A linear increase in speed usually implies the same architecture. When Intel released the Coppermine architecture Pentium III with several different major design differences, they said that it was a new generation of Pentium III. But when Intel raised the Pentium III clock speed from 800MHz to 1GHz, they did not call the 1GHz a new generation of Pentium III because, while it was faster and there were architectural changes, it was not a new generation of CPU. We asked NVIDIA about how the T&L engine had been redesigned. Their response was this
"The GeForce2 GTS's T&L is twice as fast. In some cases the T&L performance of the GeForce2 GTS is more than double that of the original T&L engine. The T&L engine has been optimized and re-pipelined and runs at much higher clock rates."

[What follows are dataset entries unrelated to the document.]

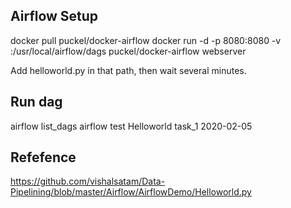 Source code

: ## Airflow Setup
docker pull puckel/docker-airflow
docker run -d -p 8080:8080 -v <dag path for local mathine>:/usr/local/airflow/dags puckel/docker-airflow webserver

Add helloworld.py in that path, then wait several minutes.

## Run dag
airflow list_dags
airflow test Helloworld task_1 2020-02-05


## Refefence
https://github.com/vishalsatam/Data-Pipelining/blob/master/Airflow/AirflowDemo/Helloworld.py
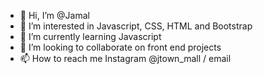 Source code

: - 👋 Hi, I’m @Jamal
- 👀 I’m interested in Javascript, CSS, HTML and Bootstrap
- 🌱 I’m currently learning Javascript
- 💞️ I’m looking to collaborate on front end projects
- 📫 How to reach me Instagram @jtown_mall / email 

<!---
Jp749850/Jp749850 is a ✨ special ✨ repository because its `README.md` (this file) appears on your GitHub profile.
You can click the Preview link to take a look at your changes.
--->
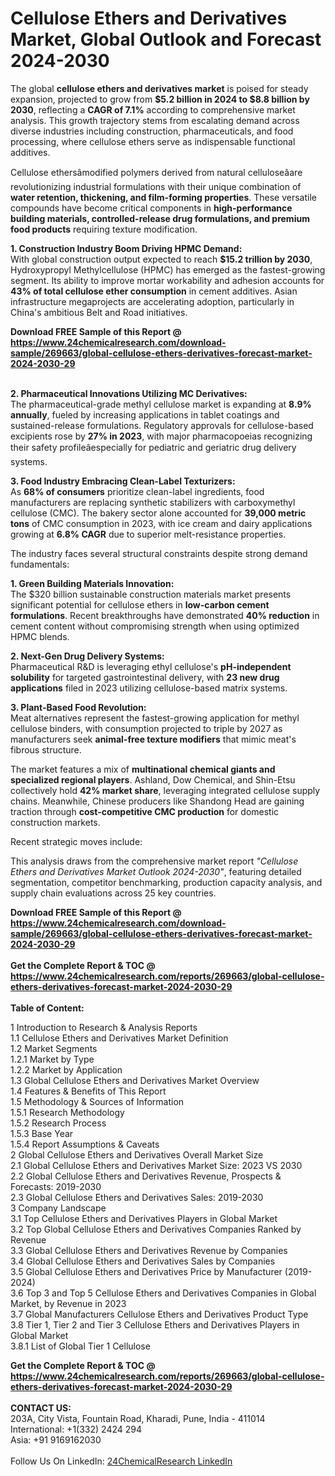 <h1>Cellulose Ethers and Derivatives Market, Global Outlook and Forecast 2024-2030</h1><p>The global <strong>cellulose ethers and derivatives market</strong> is poised for steady expansion, projected to grow from <strong>$5.2 billion in 2024 to $8.8 billion by 2030</strong>, reflecting a <strong>CAGR of 7.1%</strong> according to comprehensive market analysis. This growth trajectory stems from escalating demand across diverse industries including construction, pharmaceuticals, and food processing, where cellulose ethers serve as indispensable functional additives.</p><p>Cellulose ethersâmodified polymers derived from natural celluloseâare revolutionizing industrial formulations with their unique combination of <strong>water retention, thickening, and film-forming properties</strong>. These versatile compounds have become critical components in <strong>high-performance building materials, controlled-release drug formulations, and premium food products</strong> requiring texture modification.</p><p><strong>1. Construction Industry Boom Driving HPMC Demand:</strong><br>
With global construction output expected to reach <strong>$15.2 trillion by 2030</strong>, Hydroxypropyl Methylcellulose (HPMC) has emerged as the fastest-growing segment. Its ability to improve mortar workability and adhesion accounts for <strong>43% of total cellulose ether consumption</strong> in cement additives. Asian infrastructure megaprojects are accelerating adoption, particularly in China's ambitious Belt and Road initiatives.</p><div><b>Download FREE Sample of this Report @ 
            <a href="https://www.24chemicalresearch.com/download-sample/269663/global-cellulose-ethers-derivatives-forecast-market-2024-2030-29">
            https://www.24chemicalresearch.com/download-sample/269663/global-cellulose-ethers-derivatives-forecast-market-2024-2030-29</a></b></div><br><p><strong>2. Pharmaceutical Innovations Utilizing MC Derivatives:</strong><br>
The pharmaceutical-grade methyl cellulose market is expanding at <strong>8.9% annually</strong>, fueled by increasing applications in tablet coatings and sustained-release formulations. Regulatory approvals for cellulose-based excipients rose by <strong>27% in 2023</strong>, with major pharmacopoeias recognizing their safety profileâespecially for pediatric and geriatric drug delivery systems.</p><p><strong>3. Food Industry Embracing Clean-Label Texturizers:</strong><br>
As <strong>68% of consumers</strong> prioritize clean-label ingredients, food manufacturers are replacing synthetic stabilizers with carboxymethyl cellulose (CMC). The bakery sector alone accounted for <strong>39,000 metric tons</strong> of CMC consumption in 2023, with ice cream and dairy applications growing at <strong>6.8% CAGR</strong> due to superior melt-resistance properties.</p><p>The industry faces several structural constraints despite strong demand fundamentals:</p><p><strong>1. Green Building Materials Innovation:</strong><br>
The $320 billion sustainable construction materials market presents significant potential for cellulose ethers in <strong>low-carbon cement formulations</strong>. Recent breakthroughs have demonstrated <strong>40% reduction</strong> in cement content without compromising strength when using optimized HPMC blends.</p><p><strong>2. Next-Gen Drug Delivery Systems:</strong><br>
Pharmaceutical R&amp;D is leveraging ethyl cellulose's <strong>pH-independent solubility</strong> for targeted gastrointestinal delivery, with <strong>23 new drug applications</strong> filed in 2023 utilizing cellulose-based matrix systems.</p><p><strong>3. Plant-Based Food Revolution:</strong><br>
Meat alternatives represent the fastest-growing application for methyl cellulose binders, with consumption projected to triple by 2027 as manufacturers seek <strong>animal-free texture modifiers</strong> that mimic meat's fibrous structure.</p><p>The market features a mix of <strong>multinational chemical giants and specialized regional players</strong>. Ashland, Dow Chemical, and Shin-Etsu collectively hold <strong>42% market share</strong>, leveraging integrated cellulose supply chains. Meanwhile, Chinese producers like Shandong Head are gaining traction through <strong>cost-competitive CMC production</strong> for domestic construction markets.</p><p>Recent strategic moves include:
</p><p>This analysis draws from the comprehensive market report <em>"Cellulose Ethers and Derivatives Market Outlook 2024-2030"</em>, featuring detailed segmentation, competitor benchmarking, production capacity analysis, and supply chain evaluations across 25 key countries.</p><div><b>Download FREE Sample of this Report @ 
            <a href="https://www.24chemicalresearch.com/download-sample/269663/global-cellulose-ethers-derivatives-forecast-market-2024-2030-29">
            https://www.24chemicalresearch.com/download-sample/269663/global-cellulose-ethers-derivatives-forecast-market-2024-2030-29</a></b></div><br><div><b>Get the Complete Report & TOC @ 
            <a href="https://www.24chemicalresearch.com/reports/269663/global-cellulose-ethers-derivatives-forecast-market-2024-2030-29">
            https://www.24chemicalresearch.com/reports/269663/global-cellulose-ethers-derivatives-forecast-market-2024-2030-29</a></b></div><br>
            <b>Table of Content:</b><p>1 Introduction to Research & Analysis Reports<br />
    1.1 Cellulose Ethers and Derivatives Market Definition<br />
    1.2 Market Segments<br />
        1.2.1 Market by Type<br />
        1.2.2 Market by Application<br />
    1.3 Global Cellulose Ethers and Derivatives Market Overview<br />
    1.4 Features & Benefits of This Report<br />
    1.5 Methodology & Sources of Information<br />
        1.5.1 Research Methodology<br />
        1.5.2 Research Process<br />
        1.5.3 Base Year<br />
        1.5.4 Report Assumptions & Caveats<br />
2 Global Cellulose Ethers and Derivatives Overall Market Size<br />
    2.1 Global Cellulose Ethers and Derivatives Market Size: 2023 VS 2030<br />
    2.2 Global Cellulose Ethers and Derivatives Revenue, Prospects & Forecasts: 2019-2030<br />
    2.3 Global Cellulose Ethers and Derivatives Sales: 2019-2030<br />
3 Company Landscape<br />
    3.1 Top Cellulose Ethers and Derivatives Players in Global Market<br />
    3.2 Top Global Cellulose Ethers and Derivatives Companies Ranked by Revenue<br />
    3.3 Global Cellulose Ethers and Derivatives Revenue by Companies<br />
    3.4 Global Cellulose Ethers and Derivatives Sales by Companies<br />
    3.5 Global Cellulose Ethers and Derivatives Price by Manufacturer (2019-2024)<br />
    3.6 Top 3 and Top 5 Cellulose Ethers and Derivatives Companies in Global Market, by Revenue in 2023<br />
    3.7 Global Manufacturers Cellulose Ethers and Derivatives Product Type<br />
    3.8 Tier 1, Tier 2 and Tier 3 Cellulose Ethers and Derivatives Players in Global Market<br />
        3.8.1 List of Global Tier 1 Cellulose </p><div><b>Get the Complete Report & TOC @ 
            <a href="https://www.24chemicalresearch.com/reports/269663/global-cellulose-ethers-derivatives-forecast-market-2024-2030-29">
            https://www.24chemicalresearch.com/reports/269663/global-cellulose-ethers-derivatives-forecast-market-2024-2030-29</a></b></div><br><b>CONTACT US:</b><br>
            203A, City Vista, Fountain Road, Kharadi, Pune, India - 411014<br>
            International: +1(332) 2424 294<br>
            Asia: +91 9169162030 <br><br>
            Follow Us On LinkedIn: <a href="https://www.linkedin.com/company/24chemicalresearch/">24ChemicalResearch LinkedIn</a> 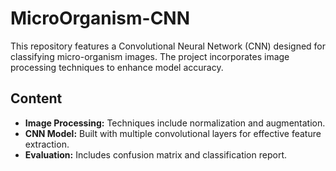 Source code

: # MicroOrganism-CNN

This repository features a Convolutional Neural Network (CNN) designed for classifying micro-organism images. The project incorporates image processing techniques to enhance model accuracy.

## Content
- **Image Processing:** Techniques include normalization and augmentation.
- **CNN Model:** Built with multiple convolutional layers for effective feature extraction.
- **Evaluation:** Includes confusion matrix and classification report.


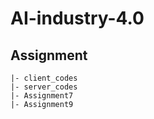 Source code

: # AI-industry-4.0


## Assignment

    |- client_codes
    |- server_codes
    |- Assignment7
    |- Assignment9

The GeForce's T&L engine unloads T&L from the CPU and can process T&L calculations much faster than most CPUs can.
There are two main effects of the GeForce2 GTS's hardware T&L. First, it can compute T&L faster than any current consumer CPU. This allows more polygons and more detail in scenes while keeping performance at acceptable levels. Second, by having hardware calculations done off CPU, the CPU is freed up for things it does well, including running AI, sound and the game itself. NVIDIA has shown us a chart stating that, in Half-Life, graphics calculations take up 50% of the CPU's time. But with hardware T&L, graphics only take up 10% of the CPU's time, allowing the game to spend more time on other functions.
The main problem with hardware T&L currently is that not all games make use of it. A game has to use OpenGL or DirectX 7's T&L pipeline in order to use the GeForce2 GTS's hardware T&L. Otherwise, the games will use software T&L and hardware acceleration won't make any difference. This was a problem for the GeForce 256 six months ago, but nowadays, almost every game released makes use of DX7 or OpenGL, so they gain some form of T&L acceleration. Games that actually push the limits of hardware T & L capability are on the horizon.
The GeForce2 GTS uses a 128-bit memory bus linking it to 166MHz DDR SGRAM. DDR SGRAM sends data on the rise and fall of the memory clock, and therefore 166MHz DDR SGRAM acts much like 333MHz SDR SGRAM. When you do the math, you get a grand total of 5.2GBps of memory bandwidth, which is an incredibly large amount. This bandwidth, when combined with the GeForce2 GTS' powerful graphics engine, has the potential to see high frame rates at extremely high resolutions.
Consumer GeForce2 GTS cards will ship with 32MB or 64MB of memory. There is the potential for 48MB and 96MB cards as well. The architecture is capable of having up to 128MB of memory, but cards with 128MB will most likely ship only for the workstation market.